▶ What this task involves
Copy out the entries below exactly as they stand, but only from the line containing "A text file" through the line containing "5. **Interact with".
Provided data below:
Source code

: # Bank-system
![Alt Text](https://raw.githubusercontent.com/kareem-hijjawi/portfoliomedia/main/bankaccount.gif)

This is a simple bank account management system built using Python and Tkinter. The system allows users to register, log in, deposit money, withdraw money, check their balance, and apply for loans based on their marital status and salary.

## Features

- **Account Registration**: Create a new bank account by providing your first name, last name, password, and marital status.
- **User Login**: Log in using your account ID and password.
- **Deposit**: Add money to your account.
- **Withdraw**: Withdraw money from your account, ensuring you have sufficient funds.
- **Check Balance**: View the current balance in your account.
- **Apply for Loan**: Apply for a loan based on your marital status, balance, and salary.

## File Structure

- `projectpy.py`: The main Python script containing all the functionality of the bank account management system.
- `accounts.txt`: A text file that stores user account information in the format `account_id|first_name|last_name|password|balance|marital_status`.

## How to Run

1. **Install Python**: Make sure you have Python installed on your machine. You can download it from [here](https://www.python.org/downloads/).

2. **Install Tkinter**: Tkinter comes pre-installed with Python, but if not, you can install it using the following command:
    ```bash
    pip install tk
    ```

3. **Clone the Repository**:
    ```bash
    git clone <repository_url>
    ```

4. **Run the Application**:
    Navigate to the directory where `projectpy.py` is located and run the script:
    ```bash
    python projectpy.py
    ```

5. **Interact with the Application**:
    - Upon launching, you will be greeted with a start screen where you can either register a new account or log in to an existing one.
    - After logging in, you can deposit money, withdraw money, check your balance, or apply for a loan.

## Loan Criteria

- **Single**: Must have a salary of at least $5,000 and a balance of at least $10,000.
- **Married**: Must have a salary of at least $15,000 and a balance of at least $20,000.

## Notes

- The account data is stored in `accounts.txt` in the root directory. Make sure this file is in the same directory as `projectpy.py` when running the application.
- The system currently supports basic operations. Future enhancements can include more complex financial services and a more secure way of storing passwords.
End of Provided data.
▶ Task answer
- `accounts.txt`: A text file that stores user account information in the format `account_id|first_name|last_name|password|balance|marital_status`.

## How to Run

1. **Install Python**: Make sure you have Python installed on your machine. You can download it from [here](https://www.python.org/downloads/).

2. **Install Tkinter**: Tkinter comes pre-installed with Python, but if not, you can install it using the following command:
    ```bash
    pip install tk
    ```

3. **Clone the Repository**:
    ```bash
    git clone <repository_url>
    ```

4. **Run the Application**:
    Navigate to the directory where `projectpy.py` is located and run the script:
    ```bash
    python projectpy.py
    ```

5. **Interact with the Application**:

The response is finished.